City Bureau has trained over 80 journalists a and co-published articles with a number of different journalism outlets.

City Bureau won the March 2016 Sidney Award. City Bureau has also won an Online Journalism Awards for their Documenters.org project, and in 2025 received $1,250,000 from Press Forward.

== Projects ==

=== Documenters ===
Through the Documenters program, City Bureau trains and pays community members to attend local government meetings and report back on them. As of October 2019, over 1000 people had enrolled in the program. In conjunction, City Bureau has helped to develop a City Scrapers toolkit, an open-source tool for gathering and standardizing information about all of the different public meetings in a city. The program has also expanded beyond Chicago with a pilot program in Detroit.

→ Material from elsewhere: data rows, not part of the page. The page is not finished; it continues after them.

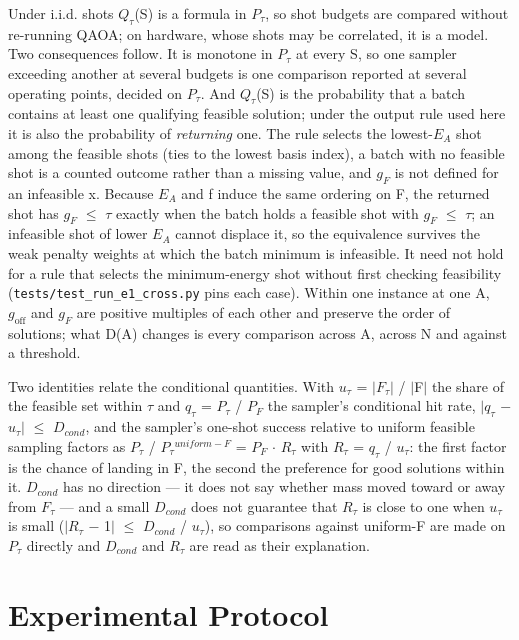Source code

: \documentclass{ieeeaccess}
\begin{document}
Under i.i.d. shots $Q_{\tau}$(S) is a formula in $P_{\tau}$, so shot budgets are compared without re-running QAOA; on hardware, whose shots may be correlated, it is a model. Two consequences follow. It is monotone in $P_{\tau}$ at every S, so one sampler exceeding another at several budgets is one comparison reported at several operating points, decided on $P_{\tau}$. And $Q_{\tau}$(S) is the probability that a batch contains at least one qualifying feasible solution; under the output rule used here it is also the probability of \textit{returning} one. The rule selects the lowest-$E_{A}$ shot among the feasible shots (ties to the lowest basis index), a batch with no feasible shot is a counted outcome rather than a missing value, and $g_{F}$ is not defined for an infeasible x. Because $E_{A}$ and f induce the same ordering on F, the returned shot has $g_{F}$ $\leq$ $\tau$ exactly when the batch holds a feasible shot with $g_{F}$ $\leq$ $\tau$; an infeasible shot of lower $E_{A}$ cannot displace it, so the equivalence survives the weak penalty weights at which the batch minimum is infeasible. It need not hold for a rule that selects the minimum-energy shot without first checking feasibility (\texttt{tests/test\_run\_e1\_cross.py} pins each case). Within one instance at one A, $g_{\mathrm{off}}$ and $g_{F}$ are positive multiples of each other and preserve the order of solutions; what D(A) changes is every comparison across A, across N and against a threshold.


Two identities relate the conditional quantities. With $u_{\tau}$ = $|$$F_{\tau}$$|$ / $|$F$|$ the share of the feasible set within $\tau$ and $q_{\tau}$ = $P_{\tau}$ / $P_{F}$ the sampler's conditional hit rate, $|$$q_{\tau}$ $-$ $u_{\tau}$$|$ $\leq$ $D_{cond}$, and the sampler's one-shot success relative to uniform feasible sampling factors as $P_{\tau}$ / $P_{\tau}$$^{uniform-F}$ = $P_{F}$ $\cdot$ $R_{\tau}$ with $R_{\tau}$ = $q_{\tau}$ / $u_{\tau}$: the first factor is the chance of landing in F, the second the preference for good solutions within it. $D_{cond}$ has no direction --- it does not say whether mass moved toward or away from $F_{\tau}$ --- and a small $D_{cond}$ does not guarantee that $R_{\tau}$ is close to one when $u_{\tau}$ is small ($|$$R_{\tau}$ $-$ 1$|$ $\leq$ $D_{cond}$ / $u_{\tau}$), so comparisons against uniform-F are made on $P_{\tau}$ directly and $D_{cond}$ and $R_{\tau}$ are read as their explanation.


\section{Experimental Protocol}
\end{document}
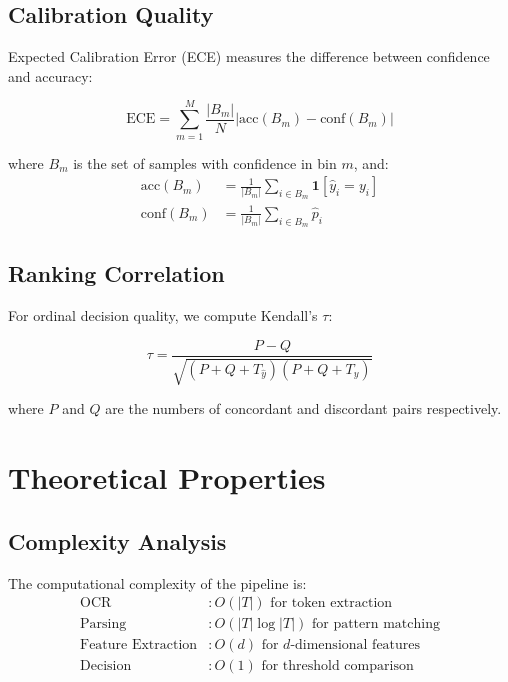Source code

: \documentclass[11pt]{article}
\begin{document}
\subsection{Calibration Quality}
Expected Calibration Error (ECE) measures the difference between confidence and accuracy:

\begin{equation}
\text{ECE} = \sum_{m=1}^{M} \frac{|B_m|}{N} \left| \text{acc}(B_m) - \text{conf}(B_m) \right|
\end{equation}

where $B_m$ is the set of samples with confidence in bin $m$, and:
\begin{align}
\text{acc}(B_m) &= \frac{1}{|B_m|} \sum_{i \in B_m} \mathbf{1}[\hat{y}_i = y_i] \\
\text{conf}(B_m) &= \frac{1}{|B_m|} \sum_{i \in B_m} \hat{p}_i
\end{align}

\subsection{Ranking Correlation}
For ordinal decision quality, we compute Kendall's $\tau$:

\begin{equation}
\tau = \frac{P - Q}{\sqrt{(P + Q + T_{\hat{y}})(P + Q + T_y)}}
\end{equation}

where $P$ and $Q$ are the numbers of concordant and discordant pairs respectively.

\section{Theoretical Properties}

\subsection{Complexity Analysis}
The computational complexity of the pipeline is:
\begin{align}
\text{OCR} &: O(|T|) \text{ for token extraction} \\
\text{Parsing} &: O(|T| \log |T|) \text{ for pattern matching} \\
\text{Feature Extraction} &: O(d) \text{ for } d \text{-dimensional features} \\
\text{Decision} &: O(1) \text{ for threshold comparison}
\end{align}
\end{document}
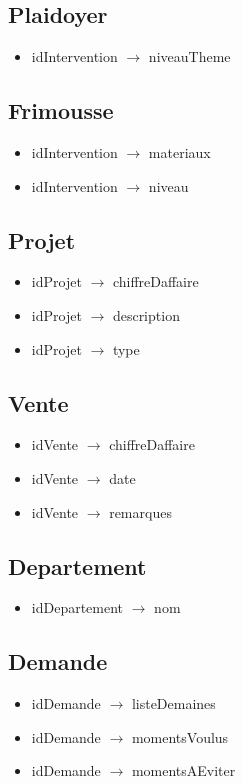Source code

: \documentclass[asi, sansVersion]{picInsa}
\begin{document}
\subsection*{Plaidoyer}
\begin{itemize}
\item[]	idIntervention $\rightarrow$ niveauTheme
\end{itemize}

\subsection*{Frimousse}
\begin{itemize}
\item[]	idIntervention $\rightarrow$ materiaux
\item[] idIntervention $\rightarrow$ niveau
\end{itemize}

\subsection*{Projet}
\begin{itemize}
\item[] idProjet $\rightarrow$ chiffreDaffaire
\item[] idProjet $\rightarrow$ description
\item[] idProjet $\rightarrow$ type
\end{itemize}

\subsection*{Vente}
\begin{itemize}
\item[]	idVente $\rightarrow$ chiffreDaffaire
\item[]	idVente $\rightarrow$ date
\item[]	idVente $\rightarrow$ remarques
\end{itemize}

\subsection*{Departement}
\begin{itemize}
\item[] idDepartement $\rightarrow$ nom
\end{itemize}

\subsection*{Demande}
\begin{itemize}
\item[] idDemande $\rightarrow$ listeDemaines 
\item[] idDemande $\rightarrow$ momentsVoulus
\item[] idDemande $\rightarrow$ momentsAEviter
\end{itemize}
 
\end{document}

=== Police accountability ===
Much of City Bureau's early reporting and community outreach focused on police accountability. They co-published stories with newspapers including The Guardian and the Chicago Reader about misinformation in the aftermath of police shootings. The latter article focused on the role that the Chicago Fraternal Order of Police played in shaping the narrative around shootings involving members of the Chicago Police Department and won a Sidney Award for outstanding investigative journalism. When the Chicago Police Accountability Task Force published their lengthy report following the murder of Laquan McDonald, City Bureau and several Documenters partnered with the Invisible Institute and Smart Chicago Collaborative to generate an annotated version of the report that readers could then contribute their own stories overtop.